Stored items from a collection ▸
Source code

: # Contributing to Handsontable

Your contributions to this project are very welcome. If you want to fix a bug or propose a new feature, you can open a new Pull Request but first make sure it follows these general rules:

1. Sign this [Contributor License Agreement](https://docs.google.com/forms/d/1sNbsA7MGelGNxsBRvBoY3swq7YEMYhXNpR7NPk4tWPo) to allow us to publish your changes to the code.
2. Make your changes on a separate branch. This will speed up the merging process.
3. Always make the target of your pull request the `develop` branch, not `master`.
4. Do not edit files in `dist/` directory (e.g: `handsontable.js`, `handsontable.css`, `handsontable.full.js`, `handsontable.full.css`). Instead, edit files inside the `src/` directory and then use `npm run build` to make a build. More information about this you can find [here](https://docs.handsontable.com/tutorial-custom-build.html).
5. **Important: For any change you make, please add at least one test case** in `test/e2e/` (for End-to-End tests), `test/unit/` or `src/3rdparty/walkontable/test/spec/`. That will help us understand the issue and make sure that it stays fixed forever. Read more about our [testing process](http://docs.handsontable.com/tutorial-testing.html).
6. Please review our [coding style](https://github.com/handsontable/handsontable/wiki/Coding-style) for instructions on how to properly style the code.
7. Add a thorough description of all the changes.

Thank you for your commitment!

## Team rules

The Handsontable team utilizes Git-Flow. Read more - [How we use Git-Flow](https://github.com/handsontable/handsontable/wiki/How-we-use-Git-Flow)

Exercise ▸ Give the data again in full, keeping every line as it was.

Output ▸
Source code

: # Contributing to Handsontable

Your contributions to this project are very welcome. If you want to fix a bug or propose a new feature, you can open a new Pull Request but first make sure it follows these general rules:

1. Sign this [Contributor License Agreement](https://docs.google.com/forms/d/1sNbsA7MGelGNxsBRvBoY3swq7YEMYhXNpR7NPk4tWPo) to allow us to publish your changes to the code.
2. Make your changes on a separate branch. This will speed up the merging process.
3. Always make the target of your pull request the `develop` branch, not `master`.
4. Do not edit files in `dist/` directory (e.g: `handsontable.js`, `handsontable.css`, `handsontable.full.js`, `handsontable.full.css`). Instead, edit files inside the `src/` directory and then use `npm run build` to make a build. More information about this you can find [here](https://docs.handsontable.com/tutorial-custom-build.html).
5. **Important: For any change you make, please add at least one test case** in `test/e2e/` (for End-to-End tests), `test/unit/` or `src/3rdparty/walkontable/test/spec/`. That will help us understand the issue and make sure that it stays fixed forever. Read more about our [testing process](http://docs.handsontable.com/tutorial-testing.html).
6. Please review our [coding style](https://github.com/handsontable/handsontable/wiki/Coding-style) for instructions on how to properly style the code.
7. Add a thorough description of all the changes.

Thank you for your commitment!

## Team rules

The Handsontable team utilizes Git-Flow. Read more - [How we use Git-Flow](https://github.com/handsontable/handsontable/wiki/How-we-use-Git-Flow)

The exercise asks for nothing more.